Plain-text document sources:
--------
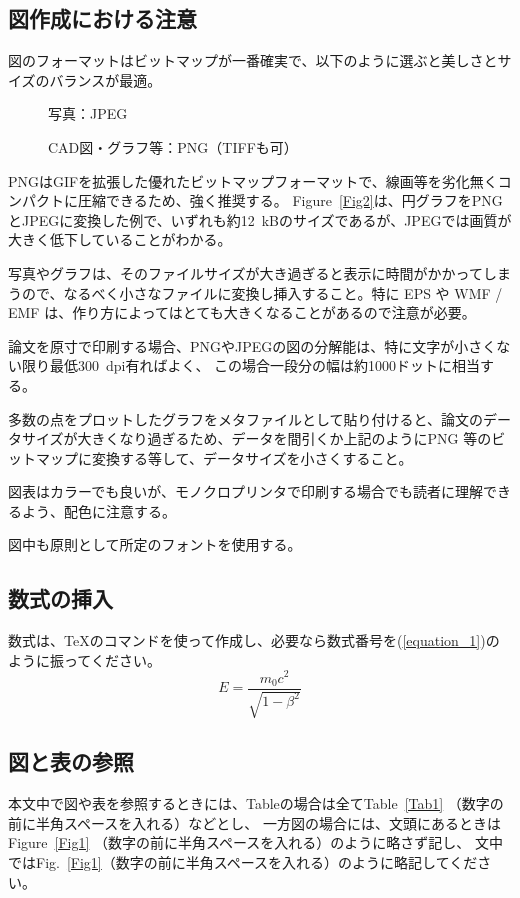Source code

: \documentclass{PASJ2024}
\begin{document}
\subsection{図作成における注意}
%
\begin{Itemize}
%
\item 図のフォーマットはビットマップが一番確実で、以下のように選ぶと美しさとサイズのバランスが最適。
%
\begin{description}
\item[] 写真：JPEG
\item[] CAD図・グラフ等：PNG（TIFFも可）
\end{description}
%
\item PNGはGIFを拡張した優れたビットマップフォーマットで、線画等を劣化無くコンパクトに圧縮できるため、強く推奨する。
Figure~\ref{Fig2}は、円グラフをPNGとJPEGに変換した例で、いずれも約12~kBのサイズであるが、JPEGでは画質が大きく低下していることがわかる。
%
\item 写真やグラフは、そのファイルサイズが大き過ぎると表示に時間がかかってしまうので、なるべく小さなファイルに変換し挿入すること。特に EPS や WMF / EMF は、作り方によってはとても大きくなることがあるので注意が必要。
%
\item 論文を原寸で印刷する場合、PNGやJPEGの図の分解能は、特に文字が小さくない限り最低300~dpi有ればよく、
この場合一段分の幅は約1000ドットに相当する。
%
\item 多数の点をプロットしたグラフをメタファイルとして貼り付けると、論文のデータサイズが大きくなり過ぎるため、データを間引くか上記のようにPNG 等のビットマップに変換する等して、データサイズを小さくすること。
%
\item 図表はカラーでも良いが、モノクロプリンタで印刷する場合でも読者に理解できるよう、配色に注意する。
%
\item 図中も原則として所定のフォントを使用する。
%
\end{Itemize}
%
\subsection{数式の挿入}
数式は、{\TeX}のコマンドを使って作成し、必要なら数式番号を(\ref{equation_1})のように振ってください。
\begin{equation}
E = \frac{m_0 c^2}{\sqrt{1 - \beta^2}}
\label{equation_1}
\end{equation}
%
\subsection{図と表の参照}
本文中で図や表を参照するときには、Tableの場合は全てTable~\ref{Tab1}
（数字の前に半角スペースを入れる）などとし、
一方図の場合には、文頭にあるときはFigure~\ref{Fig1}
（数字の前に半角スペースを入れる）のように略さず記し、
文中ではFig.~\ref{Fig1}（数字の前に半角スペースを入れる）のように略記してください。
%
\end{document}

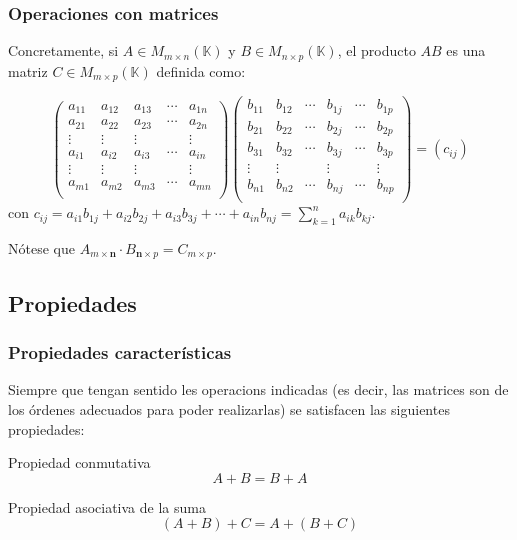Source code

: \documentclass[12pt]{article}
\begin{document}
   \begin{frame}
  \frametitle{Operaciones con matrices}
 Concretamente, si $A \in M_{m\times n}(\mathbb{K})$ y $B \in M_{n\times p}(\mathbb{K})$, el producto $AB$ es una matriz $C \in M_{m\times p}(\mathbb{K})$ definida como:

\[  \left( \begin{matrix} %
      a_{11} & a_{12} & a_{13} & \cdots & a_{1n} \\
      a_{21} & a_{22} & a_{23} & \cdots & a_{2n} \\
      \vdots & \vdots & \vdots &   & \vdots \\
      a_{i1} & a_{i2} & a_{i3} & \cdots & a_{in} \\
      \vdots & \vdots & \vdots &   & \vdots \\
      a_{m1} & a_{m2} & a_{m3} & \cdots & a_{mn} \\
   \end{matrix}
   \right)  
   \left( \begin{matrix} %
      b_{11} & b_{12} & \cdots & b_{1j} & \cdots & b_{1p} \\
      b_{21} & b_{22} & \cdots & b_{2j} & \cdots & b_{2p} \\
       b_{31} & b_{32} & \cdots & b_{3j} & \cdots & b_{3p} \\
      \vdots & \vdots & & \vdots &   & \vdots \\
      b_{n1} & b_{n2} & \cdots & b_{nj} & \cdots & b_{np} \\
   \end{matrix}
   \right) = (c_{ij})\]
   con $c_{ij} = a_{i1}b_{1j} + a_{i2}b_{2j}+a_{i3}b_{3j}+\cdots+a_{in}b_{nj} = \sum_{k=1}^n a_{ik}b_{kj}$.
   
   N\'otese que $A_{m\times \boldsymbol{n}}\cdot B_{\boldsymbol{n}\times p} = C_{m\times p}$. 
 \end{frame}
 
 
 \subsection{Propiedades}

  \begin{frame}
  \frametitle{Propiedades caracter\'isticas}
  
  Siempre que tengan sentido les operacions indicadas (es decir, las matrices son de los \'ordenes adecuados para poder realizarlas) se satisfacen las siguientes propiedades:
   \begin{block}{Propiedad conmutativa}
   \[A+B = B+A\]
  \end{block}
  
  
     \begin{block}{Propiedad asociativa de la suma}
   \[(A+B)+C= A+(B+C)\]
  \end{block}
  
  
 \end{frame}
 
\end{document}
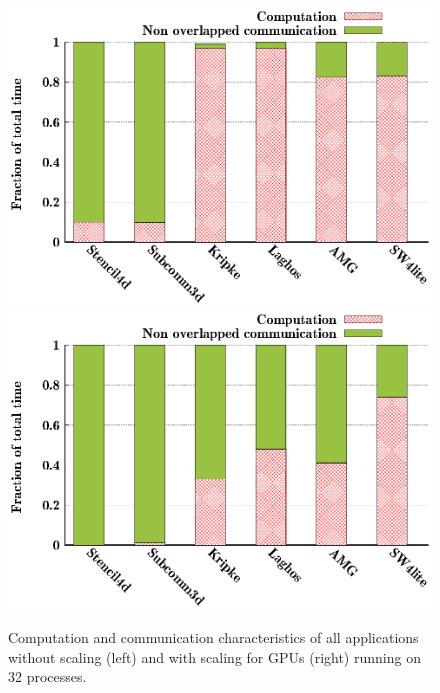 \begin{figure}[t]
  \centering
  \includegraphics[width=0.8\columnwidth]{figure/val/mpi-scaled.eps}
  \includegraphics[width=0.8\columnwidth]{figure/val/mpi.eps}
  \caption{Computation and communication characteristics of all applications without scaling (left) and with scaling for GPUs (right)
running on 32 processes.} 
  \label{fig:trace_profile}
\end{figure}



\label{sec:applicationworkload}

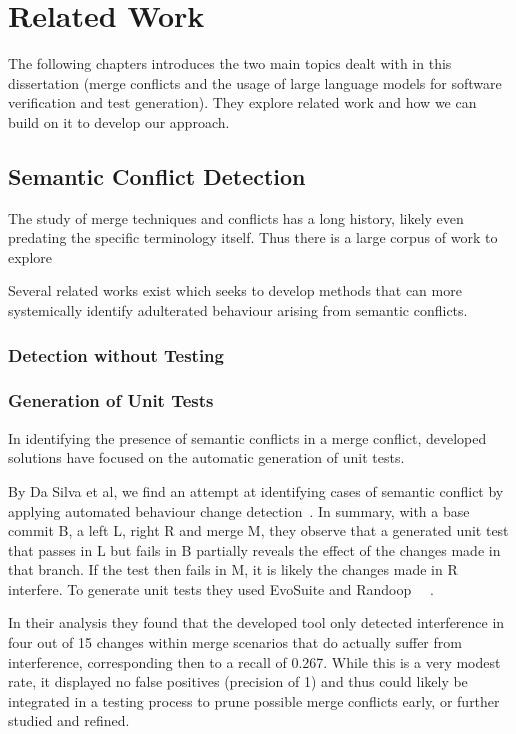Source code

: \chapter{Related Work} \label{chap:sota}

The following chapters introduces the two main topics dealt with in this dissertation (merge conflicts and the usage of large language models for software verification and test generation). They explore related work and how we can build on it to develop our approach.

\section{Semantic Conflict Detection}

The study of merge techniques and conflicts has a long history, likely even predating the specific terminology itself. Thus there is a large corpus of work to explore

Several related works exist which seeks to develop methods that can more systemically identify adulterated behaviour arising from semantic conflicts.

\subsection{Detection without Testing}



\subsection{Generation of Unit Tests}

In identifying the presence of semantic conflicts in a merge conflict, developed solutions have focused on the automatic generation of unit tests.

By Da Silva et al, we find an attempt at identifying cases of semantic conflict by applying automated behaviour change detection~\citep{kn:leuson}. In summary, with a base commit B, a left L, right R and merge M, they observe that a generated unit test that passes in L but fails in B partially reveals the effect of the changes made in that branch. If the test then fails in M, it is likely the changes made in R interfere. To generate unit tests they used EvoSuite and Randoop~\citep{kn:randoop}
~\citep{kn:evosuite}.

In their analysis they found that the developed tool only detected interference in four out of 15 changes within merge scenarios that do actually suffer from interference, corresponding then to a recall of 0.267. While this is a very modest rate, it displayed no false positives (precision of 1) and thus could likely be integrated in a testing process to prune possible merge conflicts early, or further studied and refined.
--------
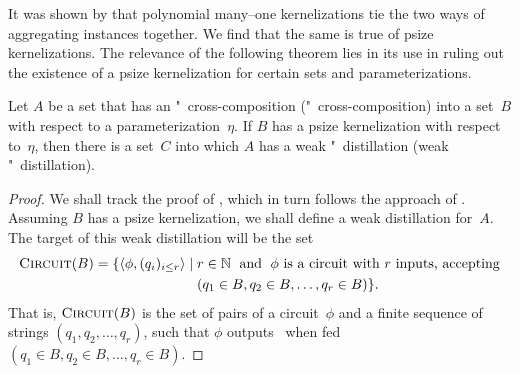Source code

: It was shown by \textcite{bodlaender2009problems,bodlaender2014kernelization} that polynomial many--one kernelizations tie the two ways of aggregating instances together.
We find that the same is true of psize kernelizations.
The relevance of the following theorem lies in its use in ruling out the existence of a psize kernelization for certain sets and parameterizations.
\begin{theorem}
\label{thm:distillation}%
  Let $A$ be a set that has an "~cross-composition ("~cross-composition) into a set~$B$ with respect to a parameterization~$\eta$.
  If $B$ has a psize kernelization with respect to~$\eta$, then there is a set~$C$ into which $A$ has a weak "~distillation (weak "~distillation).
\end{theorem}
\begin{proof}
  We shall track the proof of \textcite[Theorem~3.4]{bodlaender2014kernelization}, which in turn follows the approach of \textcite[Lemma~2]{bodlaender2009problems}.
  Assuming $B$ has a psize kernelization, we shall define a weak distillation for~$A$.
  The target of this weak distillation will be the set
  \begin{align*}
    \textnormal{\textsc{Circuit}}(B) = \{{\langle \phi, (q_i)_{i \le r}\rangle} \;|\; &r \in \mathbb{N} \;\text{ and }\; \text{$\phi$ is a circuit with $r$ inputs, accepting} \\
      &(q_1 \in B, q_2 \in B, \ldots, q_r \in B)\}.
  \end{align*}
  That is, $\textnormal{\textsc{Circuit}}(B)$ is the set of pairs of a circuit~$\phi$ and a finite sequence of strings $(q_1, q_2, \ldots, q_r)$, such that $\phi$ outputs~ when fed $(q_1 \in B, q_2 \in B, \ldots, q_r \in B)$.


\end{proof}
--------
▶ _WHAT IS BEING ASKED_
Look through the entries for the string "following". Every line that has it belongs in the answer.

▶ _SOLUTION_
The following chapters introduces the two main topics dealt with in this dissertation (merge conflicts and the usage of large language models for software verification and test generation). They explore related work and how we can build on it to develop our approach.
The relevance of the following theorem lies in its use in ruling out the existence of a psize kernelization for certain sets and parameterizations.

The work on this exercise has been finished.